Segment Start: Given records

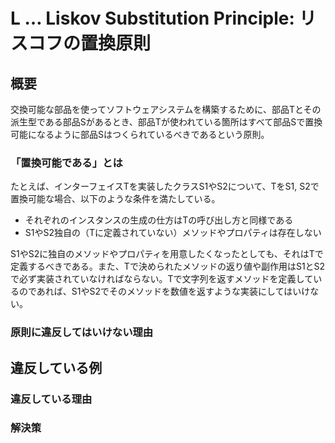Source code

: # L … Liskov Substitution Principle: リスコフの置換原則

## 概要

交換可能な部品を使ってソフトウェアシステムを構築するために、部品Tとその派生型である部品Sがあるとき、部品Tが使われている箇所はすべて部品Sで置換可能になるように部品Sはつくられているべきであるという原則。

### 「置換可能である」とは

たとえば、インターフェイスTを実装したクラスS1やS2について、TをS1, S2で置換可能な場合、以下のような条件を満たしている。

- それぞれのインスタンスの生成の仕方はTの呼び出し方と同様である
- S1やS2独自の（Tに定義されていない）メソッドやプロパティは存在しない

S1やS2に独自のメソッドやプロパティを用意したくなったとしても、それはTで定義するべきである。また、Tで決められたメソッドの返り値や副作用はS1とS2で必ず実装されていなければならない。Tで文字列を返すメソッドを定義しているのであれば、S1やS2でそのメソッドを数値を返すような実装にしてはいけない。

### 原則に違反してはいけない理由

## 違反している例

### 違反している理由

### 解決策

Segment End: Given records

▸ **Goal of the exercise**:
Copy exactly, and only, the lines from the first entry through the line holding "- それぞれのインスタンスの生成の仕方はTの呼び出し方と同様である", both ends included, leaving out every picture.

▸ **Solution for this task**:
Source code

: # L … Liskov Substitution Principle: リスコフの置換原則

## 概要

交換可能な部品を使ってソフトウェアシステムを構築するために、部品Tとその派生型である部品Sがあるとき、部品Tが使われている箇所はすべて部品Sで置換可能になるように部品Sはつくられているべきであるという原則。

### 「置換可能である」とは

たとえば、インターフェイスTを実装したクラスS1やS2について、TをS1, S2で置換可能な場合、以下のような条件を満たしている。

- それぞれのインスタンスの生成の仕方はTの呼び出し方と同様である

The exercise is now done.